Well, I wasn't about to let a little rain stop me from lighting up the grill. I probably should have because it wasn't that easy to get started in the rain but I persevered.
Tonight, for salad, I threw a lot of what was leftover in the fridge together. What I came up with was sort of what you'd have if Pasta Puttanesca, a Caesar salad, and a health nut procreated in some sort of unholy manner. I used up the remaining red kale, tossed in some leftover capers, anchovy fillets, lemon juice, Dijon mustard, hot sauce, olive oil, salt, and pepper. The result was far better than I'd have expected. I would definitely make this one again. That is, of course, if I ever made the same salad more than once or twice.
On second thought I'll say I'd make this again then I will promptly forget I ever made it and it will be lost in the annals of time.
The first thing to make it onto our grill was this fantastic pork chop from Lucki7 Livestock Company, a Step 4-rated farm in Rodman, New York. I spotted this at my local butcher shop and made the wise idea to purchase it. Any time I see pork from Lucki7 I pick it up since their pork is so great. Even if I have a fridge full of pork, I'll just throw all that stuff out and replace it with this.

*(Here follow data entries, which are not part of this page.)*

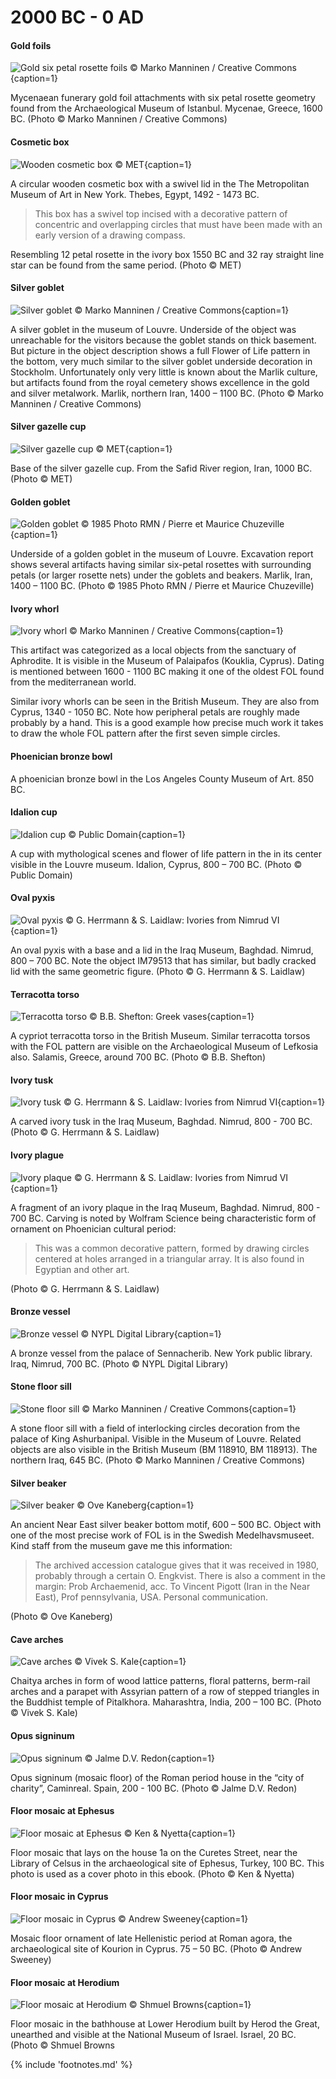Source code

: # 2000 BC - 0 AD

<!-- nopb -->

#### Gold foils

![Gold six petal rosette foils © Marko Manninen / Creative Commons](./media/gold-foils.jpg){caption=1}

Mycenaean funerary gold foil attachments with six petal rosette geometry found from the Archaeological Museum of Istanbul. Mycenae, Greece, 1600 BC. (Photo © Marko Manninen / Creative Commons)

<!-- endnopb -->
<!-- nopb -->

#### Cosmetic box

![Wooden cosmetic box © MET](./media/cosmetic-box.jpg){caption=1}

A circular wooden cosmetic box with a swivel lid<!-- cite author="metmuseum.org" title="Circular Cosmetic Box with a Swivel Lid" date="" location="" type="website" href="http://www.metmuseum.org/collection/the-collection-online/search/548960?rpp=30&pg=1&ft=lid&when=2000-1000+B.C.&pos=6" --> in the The Metropolitan Museum of Art in New York. Thebes, Egypt, 1492 - 1473 BC. 

> This box has a swivel top incised with a decorative pattern of concentric and overlapping circles that must have been made with an early version of a drawing compass.

Resembling 12 petal rosette in the ivory box<!-- cite author="metmuseum.org" title="Cosmetic Box with a Swivel Top" date="" location="" type="website" href="http://www.metmuseum.org/collection/the-collection-online/search/547031?rpp=20&pg=1&ft=boxes&pos=14" --> 1550 BC and 32 ray straight line star can be found from the same period. (Photo © MET)

<!-- endnopb -->
<!-- nopb -->

#### Silver goblet

![Silver goblet © Marko Manninen / Creative Commons](./media/silver-goblet.png){caption=1}

A silver goblet<!-- cite author="louvre.fr" title="Gobelet orné de monstres ailés affrontés" date="" location="" type="website" href="http://cartelen.louvre.fr/cartelen/visite?srv=car_not_frame&idNotice=22115&langue=fr" --> in the museum of Louvre. Underside of the object was unreachable for the visitors because the goblet stands on thick basement. But picture in the object description shows a full Flower of Life pattern in the bottom, very much similar to the silver goblet underside decoration in Stockholm. Unfortunately only very little is known about the Marlik culture, but artifacts found from the royal cemetery shows excellence in the gold and silver metalwork. Marlik, northern Iran, 1400 – 1100 BC. (Photo © Marko Manninen / Creative Commons)

<!-- endnopb -->
<!-- nopb -->

#### Silver gazelle cup

![Silver gazelle cup © MET](./media/gazelle-cup.jpg){caption=1}

Base of the silver gazelle cup. From the Safid River region, Iran, 1000 BC. (Photo © MET)

<!-- endnopb -->
<!-- nopb -->

#### Golden goblet

![Golden goblet © 1985 Photo RMN / Pierre et Maurice Chuzeville](./media/golden-goblet.jpg){caption=1}

Underside of a golden goblet<!-- cite author="louvre.fr" title="Goblet decorated with winged, two-headed monsters, grasping gazelles " date="" location="" type="website" href="http://www.louvre.fr/en/oeuvre-notices/goblet-decorated-winged-two-headed-monsters-grasping-gazelles" --> in the museum of Louvre. Excavation report shows several artifacts having similar six-petal rosettes with surrounding petals (or larger rosette nets) under the goblets and beakers. Marlik, Iran, 1400 – 1100 BC. (Photo © 1985 Photo RMN / Pierre et Maurice Chuzeville)

<!-- endnopb -->
<!-- nopb -->

#### Ivory whorl

![Ivory whorl © Marko Manninen / Creative Commons](./media/cyprus-whorl.jpg){caption=1}

This artifact was categorized as a local objects from the sanctuary of Aphrodite. It is visible in the Museum of Palaipafos (Kouklia, Cyprus). Dating is mentioned between 1600 - 1100 BC making it one of the oldest FOL found from the mediterranean world.

Similar ivory whorls<!-- cite author="britishmuseum.org" title="Spindle whorl" date="" location="" type="website" href="http://www.britishmuseum.org/research/collection_online/collection_object_details.aspx?assetId=94799001&objectId=452251&partId=1" --> can be seen in the British Museum. They are also from Cyprus, 1340 - 1050 BC. Note how peripheral petals are roughly made probably by a hand. This is a good example how precise much work it takes to draw the whole FOL pattern after the first seven simple circles.

<!-- endnopb -->
<!-- nopb -->

#### Phoenician bronze bowl

A phoenician bronze bowl<!-- cite author="lacma.org" title="Bronze bowl" date="" location="" type="website" href="http://collections.lacma.org/node/226166" --> in the Los Angeles County Museum of Art. 850 BC.

<!-- endnopb -->
<!-- nopb -->

#### Idalion cup

![Idalion cup © Public Domain](./media/idalion-cup.png){caption=1}

A cup with mythological scenes<!-- cite author="wikimedia.org" title="Cup Idalion Louvre" date="" location="" type="website" href="https://commons.wikimedia.org/wiki/File:Cup_Idalion_Louvre_N3454.jpg" --> and flower of life pattern in the in its center visible in the Louvre museum. Idalion, Cyprus, 800 – 700 BC. (Photo © Public Domain)

<!-- endnopb -->
<!-- nopb -->

#### Oval pyxis

![Oval pyxis © G. Herrmann & S. Laidlaw: Ivories from Nimrud VI](./media/oval-pyxis.png){caption=1}

An oval pyxis with a base and a lid in the Iraq Museum, Baghdad. Nimrud, 800 – 700 BC. Note the object IM79513 that has similar, but badly cracked lid with the same geometric figure. (Photo © G. Herrmann & S. Laidlaw<!-- cite author="Georgina Herrmann, Stuart Laidlaw" title="Ivories from Nimrud VI" date="2008" location="" type="book" href="#" -->)

<!-- endnopb -->
<!-- nopb -->

#### Terracotta torso

![Terracotta torso © B.B. Shefton: Greek vases](./media/terracotta-torso.png){caption=1}

A cypriot terracotta torso in the British Museum. Similar terracotta torsos with the FOL pattern are visible on the Archaeological Museum of Lefkosia also. Salamis, Greece, around 700 BC. (Photo © B.B. Shefton<!-- cite author="B.B. Shefton" title="Greek vases" date="1989" location="pages 47-57" type="website" href="http://d2aohiyo3d3idm.cloudfront.net/publications/virtuallibrary/0892361506.pdf" -->)

<!-- endnopb -->
<!-- nopb -->

#### Ivory tusk

![Ivory tusk © G. Herrmann & S. Laidlaw: Ivories from Nimrud VI](./media/ivory-tusk.png){caption=1}

A carved ivory tusk in the Iraq Museum, Baghdad. Nimrud, 800 - 700 BC. (Photo © G. Herrmann & S. Laidlaw<!-- cite author="Georgina Herrmann, Stuart Laidlaw" title="Ivories from Nimrud VI" date="2008" location="" type="book" href="#" -->)

<!-- endnopb -->
<!-- nopb -->

#### Ivory plague

![Ivory plaque © G. Herrmann & S. Laidlaw: Ivories from Nimrud VI](./media/ivory-plaque.png){caption=1}

A fragment of an ivory plaque in the Iraq Museum, Baghdad. Nimrud, 800 - 700 BC. Carving is noted by Wolfram Science<!-- cite author="Stephen Wolfram" title="Wolfram Science" date="2002" location="page 872, note d" type="book" href="https://www.wolframscience.com/nksonline/page-872d-text" --> being characteristic form of ornament on Phoenician cultural period:

> This was a common decorative pattern, formed by drawing circles centered at holes arranged in a triangular array. It is also found in Egyptian and other art.

(Photo © G. Herrmann & S. Laidlaw<!-- cite author="Georgina Herrmann, Stuart Laidlaw" title="Ivories from Nimrud VI" date="2008" location="" type="book" href="#" -->)

<!-- endnopb -->
<!-- nopb -->

#### Bronze vessel

![Bronze vessel © NYPL Digital Library](./media/bronze-vessel.jpg){caption=1}

A bronze vessel<!-- cite author="nypl.org" title="Bronze vessels from Nimroud" date="" location="" type="book" href="http://digitalcollections.nypl.org/items/510d47dc-475f-a3d9-e040-e00a18064a99" --> from the palace of Sennacherib. New York public library. Iraq, Nimrud, 700 BC. (Photo © NYPL Digital Library)

<!-- endnopb -->
<!-- nopb -->

#### Stone floor sill

![Stone floor sill © Marko Manninen / Creative Commons](./media/door-sill.jpg){caption=1}

A stone floor sill with a field of interlocking circles decoration from the palace of King Ashurbanipal. Visible in the Museum of Louvre. Related objects are also visible in the British Museum (BM 118910<!-- cite author="britishmuseum.org" title="Door sill" date="" location="" type="website" href="http://www.britishmuseum.org/research/collection_online/collection_object_details.aspx?objectId=366983&partId=1&searchText=118910&page=1" -->, BM 118913<!-- cite author="britishmuseum.org" title="Door sill" date="" location="" type="website" href="http://www.britishmuseum.org/research/collection_online/collection_object_details.aspx?objectId=369032&partId=1&searchText=118913&page=1" -->). The northern Iraq, 645 BC. (Photo © Marko Manninen / Creative Commons)

<!-- endnopb -->
<!-- nopb -->

#### Silver beaker

![Silver beaker © Ove Kaneberg](./media/silver-beaker.jpg){caption=1}

An ancient Near East silver beaker bottom motif, 600 – 500 BC. Object with one of the most precise work of FOL is in the Swedish Medelhavsmuseet. Kind staff from the museum gave me this information:

> The archived accession catalogue gives that it was received in 1980, probably through a certain O. Engkvist. There is also a comment in the margin: Prob Archaemenid, acc. To Vincent Pigott (Iran in the Near East), Prof pennsylvania, USA. Personal communication.

(Photo © Ove Kaneberg)

<!-- endnopb -->
<!-- nopb -->

#### Cave arches

![Cave arches © Vivek S. Kale](./media/cave-arches.jpg){caption=1}

Chaitya arches in form of wood lattice patterns, floral patterns, berm-rail arches and a parapet with Assyrian pattern<!-- cite author="Grasp Gra" title="Buddhist temple of Pitalkhora" date="" location="" type="website" href="http://123telugulovers.blogspot.fi/2013/07/buddhist-temple-of-pitalkhora.html" --> of a row of stepped triangles in the Buddhist temple of Pitalkhora. Maharashtra, India, 200 – 100 BC. (Photo © Vivek S. Kale)

<!-- endnopb -->
<!-- nopb -->

#### Opus signinum

![Opus signinum © Jalme D.V. Redon](./media/opus-signinum.png){caption=1}

Opus signinum (mosaic floor) of the Roman period house in the “city of charity”, Caminreal. Spain, 200 - 100 BC. (Photo © Jalme D.V. Redon<!-- cite author="Jalme D.V. Redon" title="El mosaico romano con inscripcw xiloca 3 iberica de 'la caridad'" date="" location="" type="article" href="http://www.xiloca.com/data/Bases%20datos/Xiloca/245.pdf" -->)

<!-- endnopb -->
<!-- nopb -->

#### Floor mosaic at Ephesus

![Floor mosaic at Ephesus © Ken & Nyetta](./media/mosaic-ephesus.jpg){caption=1}

Floor mosaic that lays on the house 1a on the Curetes Street, near the Library of Celsus in the archaeological site of Ephesus, Turkey, 100 BC. This photo is used as a cover photo in this ebook. (Photo © Ken & Nyetta)

<!-- endnopb -->
<!-- nopb -->

#### Floor mosaic in Cyprus

![Floor mosaic in Cyprus © Andrew Sweeney](./media/mosaic-cyprus.png){caption=1}

Mosaic floor ornament of late Hellenistic period at Roman agora, the archaeological site of Kourion in Cyprus. 75 – 50 BC. (Photo © Andrew Sweeney)

<!-- endnopb -->
<!-- nopb -->

#### Floor mosaic at Herodium

![Floor mosaic at Herodium © Shmuel Browns](./media/mosaic-herodium.jpg){caption=1}

Floor mosaic in the bathhouse at Lower Herodium built by Herod the Great, unearthed and visible at the National Museum of Israel. Israel, 20 BC. (Photo © Shmuel Browns<!-- cite author="Shmuel Browns" title="Roman Bath House from Herodium" date="" location="" type="website" href="http://israel-tourguide.info/2010/07/25/roman-bath-house-herodium/" -->

<!-- endnopb -->

{% include 'footnotes.md' %}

I hesitate to do much to their pork so I just served it with some sauteed chard, boiled potatoes with butter and olive oil.
I had made and frozen some corn muffins out of the leftover batter from the Mexican shepherd's pie I made the other night. I sliced a couple in half, buttered them, and fried them up in the pan.
For beer I had this Traquair 2020 from Scotland. Apparently they brewed it to celebrate the first decade of the millennium to be consumed in the second decade of the millennium. It's not supposed to age or anything, you're just supposed to drink it within these ten years.
I found that very easy to do and I found this beer quite tasty. It's very similar to the Gouden Carolus I had last night in that it is very much like malt and molasses. Just the kind of beer you can enjoy out of a snifter as long as you close your blinds to make sure no one is looking in to see how much of a jerk you are.
Today someone at work gave me a tiny portion of baklava and it got me to thinking about how I hadn't had baklava in ages. Since I had the leftover filo in the fridge I decided I'd throw together a quick one. It was really just scavenging whatever what left in the fridge together so it was a little thin. I used equal parts walnuts, pecans, and almonds from the cupboard and made the sauce out of water, palm sugar, and honey.
Baklava isn't really spring-themed but it was fun to make and get to use the rest of the filo dough that I was convinced I'd end up throwing away.
Blossom by blossom the spring begins.